Прошел слух, что ожидается приезд большого руководства, а это грозило чехардой с перестановкой и снятием с постов всяких начальствующих номенклатур. Слух походил на правду, поскольку городские власти дали указание учреждениям и организациям «вылизать и вычистить все!» В одну ночь выросли «потемкинские» заборы вокруг кожевенно-сапожной и мебельной фабрик. Засыпали колдобины и равняли асфальтом центральную площадь и улицы, где предполагался проезд высокого руководства. Готовились, как всегда, достойно отчитаться, показаться, выглядеть. Под асфальтом задохнулись даже пышно-зеленые полянки высокого берега реки, где было законное место гуляний и целований влюбленных, где бывал и я в лихие для души минуты.

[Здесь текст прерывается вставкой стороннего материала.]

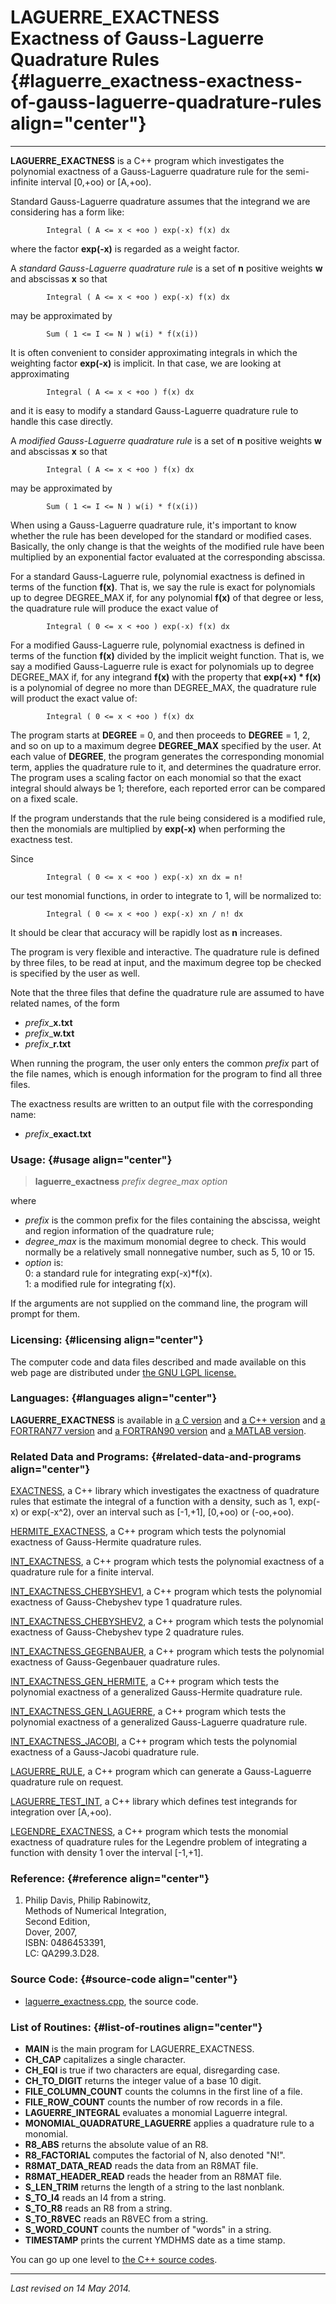 LAGUERRE\_EXACTNESS\
Exactness of Gauss-Laguerre Quadrature Rules {#laguerre_exactness-exactness-of-gauss-laguerre-quadrature-rules align="center"}
============================================

------------------------------------------------------------------------

**LAGUERRE\_EXACTNESS** is a C++ program which investigates the
polynomial exactness of a Gauss-Laguerre quadrature rule for the
semi-infinite interval \[0,+oo) or \[A,+oo).

Standard Gauss-Laguerre quadrature assumes that the integrand we are
considering has a form like:

            Integral ( A <= x < +oo ) exp(-x) f(x) dx
          

where the factor **exp(-x)** is regarded as a weight factor.

A *standard Gauss-Laguerre quadrature rule* is a set of **n** positive
weights **w** and abscissas **x** so that

            Integral ( A <= x < +oo ) exp(-x) f(x) dx
          

may be approximated by

            Sum ( 1 <= I <= N ) w(i) * f(x(i))
          

It is often convenient to consider approximating integrals in which the
weighting factor **exp(-x)** is implicit. In that case, we are looking
at approximating

            Integral ( A <= x < +oo ) f(x) dx
          

and it is easy to modify a standard Gauss-Laguerre quadrature rule to
handle this case directly.

A *modified Gauss-Laguerre quadrature rule* is a set of **n** positive
weights **w** and abscissas **x** so that

            Integral ( A <= x < +oo ) f(x) dx
          

may be approximated by

            Sum ( 1 <= I <= N ) w(i) * f(x(i))
          

When using a Gauss-Laguerre quadrature rule, it's important to know
whether the rule has been developed for the standard or modified cases.
Basically, the only change is that the weights of the modified rule have
been multiplied by an exponential factor evaluated at the corresponding
abscissa.

For a standard Gauss-Laguerre rule, polynomial exactness is defined in
terms of the function **f(x)**. That is, we say the rule is exact for
polynomials up to degree DEGREE\_MAX if, for any polynomial **f(x)** of
that degree or less, the quadrature rule will produce the exact value of

            Integral ( 0 <= x < +oo ) exp(-x) f(x) dx
          

For a modified Gauss-Laguerre rule, polynomial exactness is defined in
terms of the function **f(x)** divided by the implicit weight function.
That is, we say a modified Gauss-Laguerre rule is exact for polynomials
up to degree DEGREE\_MAX if, for any integrand **f(x)** with the
property that **exp(+x) \* f(x)** is a polynomial of degree no more than
DEGREE\_MAX, the quadrature rule will product the exact value of:

            Integral ( 0 <= x < +oo ) f(x) dx
          

The program starts at **DEGREE** = 0, and then proceeds to **DEGREE** =
1, 2, and so on up to a maximum degree **DEGREE\_MAX** specified by the
user. At each value of **DEGREE**, the program generates the
corresponding monomial term, applies the quadrature rule to it, and
determines the quadrature error. The program uses a scaling factor on
each monomial so that the exact integral should always be 1; therefore,
each reported error can be compared on a fixed scale.

If the program understands that the rule being considered is a modified
rule, then the monomials are multiplied by **exp(-x)** when performing
the exactness test.

Since

            Integral ( 0 <= x < +oo ) exp(-x) xn dx = n!
          

our test monomial functions, in order to integrate to 1, will be
normalized to:

            Integral ( 0 <= x < +oo ) exp(-x) xn / n! dx
          

It should be clear that accuracy will be rapidly lost as **n**
increases.

The program is very flexible and interactive. The quadrature rule is
defined by three files, to be read at input, and the maximum degree top
be checked is specified by the user as well.

Note that the three files that define the quadrature rule are assumed to
have related names, of the form

-   *prefix*\_**x.txt**
-   *prefix*\_**w.txt**
-   *prefix*\_**r.txt**

When running the program, the user only enters the common *prefix* part
of the file names, which is enough information for the program to find
all three files.

The exactness results are written to an output file with the
corresponding name:

-   *prefix*\_**exact.txt**

### Usage: {#usage align="center"}

> **laguerre\_exactness** *prefix* *degree\_max* *option*

where

-   *prefix* is the common prefix for the files containing the abscissa,
    weight and region information of the quadrature rule;
-   *degree\_max* is the maximum monomial degree to check. This would
    normally be a relatively small nonnegative number, such as 5, 10
    or 15.
-   *option* is:\
    0: a standard rule for integrating exp(-x)\*f(x).\
    1: a modified rule for integrating f(x).

If the arguments are not supplied on the command line, the program will
prompt for them.

### Licensing: {#licensing align="center"}

The computer code and data files described and made available on this
web page are distributed under [the GNU LGPL
license.](../../txt/gnu_lgpl.txt)

### Languages: {#languages align="center"}

**LAGUERRE\_EXACTNESS** is available in [a C
version](../../c_src/laguerre_exactness/laguerre_exactness.html) and [a
C++ version](../../cpp_src/laguerre_exactness/laguerre_exactness.html)
and [a FORTRAN77
version](../../f77_src/laguerre_exactness/laguerre_exactness.html) and
[a FORTRAN90
version](../../f_src/laguerre_exactness/laguerre_exactness.html) and [a
MATLAB version](../../m_src/laguerre_exactness/laguerre_exactness.html).

### Related Data and Programs: {#related-data-and-programs align="center"}

[EXACTNESS](../../cpp_src/exactness/exactness.html), a C++ library which
investigates the exactness of quadrature rules that estimate the
integral of a function with a density, such as 1, exp(-x) or exp(-x\^2),
over an interval such as \[-1,+1\], \[0,+oo) or (-oo,+oo).

[HERMITE\_EXACTNESS](../../cpp_src/hermite_exactness/hermite_exactness.html),
a C++ program which tests the polynomial exactness of Gauss-Hermite
quadrature rules.

[INT\_EXACTNESS](../../cpp_src/int_exactness/int_exactness.html), a C++
program which tests the polynomial exactness of a quadrature rule for a
finite interval.

[INT\_EXACTNESS\_CHEBYSHEV1](../../cpp_src/int_exactness_chebyshev1/int_exactness_chebyshev1.html),
a C++ program which tests the polynomial exactness of Gauss-Chebyshev
type 1 quadrature rules.

[INT\_EXACTNESS\_CHEBYSHEV2](../../cpp_src/int_exactness_chebyshev2/int_exactness_chebyshev2.html),
a C++ program which tests the polynomial exactness of Gauss-Chebyshev
type 2 quadrature rules.

[INT\_EXACTNESS\_GEGENBAUER](../../cpp_src/int_exactness_gegenbauer/int_exactness_gegenbauer.html),
a C++ program which tests the polynomial exactness of Gauss-Gegenbauer
quadrature rules.

[INT\_EXACTNESS\_GEN\_HERMITE](../../cpp_src/int_exactness_gen_hermite/int_exactness_gen_hermite.html),
a C++ program which tests the polynomial exactness of a generalized
Gauss-Hermite quadrature rule.

[INT\_EXACTNESS\_GEN\_LAGUERRE](../../cpp_src/int_exactness_gen_laguerre/int_exactness_gen_laguerre.html),
a C++ program which tests the polynomial exactness of a generalized
Gauss-Laguerre quadrature rule.

[INT\_EXACTNESS\_JACOBI](../../cpp_src/int_exactness_jacobi/int_exactness_jacobi.html),
a C++ program which tests the polynomial exactness of a Gauss-Jacobi
quadrature rule.

[LAGUERRE\_RULE](../../cpp_src/laguerre_rule/laguerre_rule.html), a C++
program which can generate a Gauss-Laguerre quadrature rule on request.

[LAGUERRE\_TEST\_INT](../../cpp_src/laguerre_test_int/laguerre_test_int.html),
a C++ library which defines test integrands for integration over
\[A,+oo).

[LEGENDRE\_EXACTNESS](../../cpp_src/legendre_exactness/legendre_exactness.html),
a C++ program which tests the monomial exactness of quadrature rules for
the Legendre problem of integrating a function with density 1 over the
interval \[-1,+1\].

### Reference: {#reference align="center"}

1.  Philip Davis, Philip Rabinowitz,\
    Methods of Numerical Integration,\
    Second Edition,\
    Dover, 2007,\
    ISBN: 0486453391,\
    LC: QA299.3.D28.

### Source Code: {#source-code align="center"}

-   [laguerre\_exactness.cpp](laguerre_exactness.cpp), the source code.

### List of Routines: {#list-of-routines align="center"}

-   **MAIN** is the main program for LAGUERRE\_EXACTNESS.
-   **CH\_CAP** capitalizes a single character.
-   **CH\_EQI** is true if two characters are equal, disregarding case.
-   **CH\_TO\_DIGIT** returns the integer value of a base 10 digit.
-   **FILE\_COLUMN\_COUNT** counts the columns in the first line of a
    file.
-   **FILE\_ROW\_COUNT** counts the number of row records in a file.
-   **LAGUERRE\_INTEGRAL** evaluates a monomial Laguerre integral.
-   **MONOMIAL\_QUADRATURE\_LAGUERRE** applies a quadrature rule to a
    monomial.
-   **R8\_ABS** returns the absolute value of an R8.
-   **R8\_FACTORIAL** computes the factorial of N, also denoted "N!".
-   **R8MAT\_DATA\_READ** reads the data from an R8MAT file.
-   **R8MAT\_HEADER\_READ** reads the header from an R8MAT file.
-   **S\_LEN\_TRIM** returns the length of a string to the last
    nonblank.
-   **S\_TO\_I4** reads an I4 from a string.
-   **S\_TO\_R8** reads an R8 from a string.
-   **S\_TO\_R8VEC** reads an R8VEC from a string.
-   **S\_WORD\_COUNT** counts the number of "words" in a string.
-   **TIMESTAMP** prints the current YMDHMS date as a time stamp.

You can go up one level to [the C++ source codes](../cpp_src.html).

------------------------------------------------------------------------

*Last revised on 14 May 2014.*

Кусты акаций и стволы ранеток-дичков, пышно смыкающих троны над тротуарами, зачем-то побелили едва не до верхушек. Переодетые в какие-то арестантские робы, канцеляристы из учреждении – их в Городке неописуемое число! – отмывали горячей водой тумбы уличных фонарей и, забрызганные еще дореволюционной грязью, основания телефонных столбов. По улицам Городка шустро бегали пионеры и школьники, доставленные из летних лагерей, собирали металлолом, который неизвестно кто и когда набросал. Наша газета дала материал о колоссальном перевыполнении плана по сбору металлолома. Дети ответили заметкой о том, что передают металл на постройку пионерского локомотива. И как апофеоз, венец стараний, пригородное, недавно показательное село Безлобово переименовали в Персиково!
Интуитивно начал чувствовать и я: как возмутителя спокойствия, меня должны вежливо куда-то убрать из Городка в сей важный период. И верно, Бугров предложил осветить жизнь и трудовой настрой в Караульном, в Безлобове-Персикове и в Кутыреве. Для начала я выбрал Караульное и шеф разрешил воспользоваться отремонтированным «газиком». За мной увязался Пашка Алексеев, на что редактор посмотрел сквозь пальцы, облегченно вздохнул, когда мы садились в машину.
Пашка ждал от меня каких-то новых необыкновенных поступков, следя за мной влюбленно и настойчиво, а я все никак не оправдывал той роли, которую он придумал мне с того, поразившего его воображение, вечера. Благо, хоть вечерами он таинственно исчезал, а по утрам появлялся на студии или в редакции, пахнущий столярным клеем, стружкой. И восторженно сообщал, что «опять обнаружил в себе талант столяра-краснодеревщика»: мол, к рождению сынули обставлю свою комнатуху мебелью личного изготовления.
– Слыхали? – сказал Пашка. – В районе до конца уборки сухой закон ввели!
– Слыхали! – в голос ответили мы с шофером.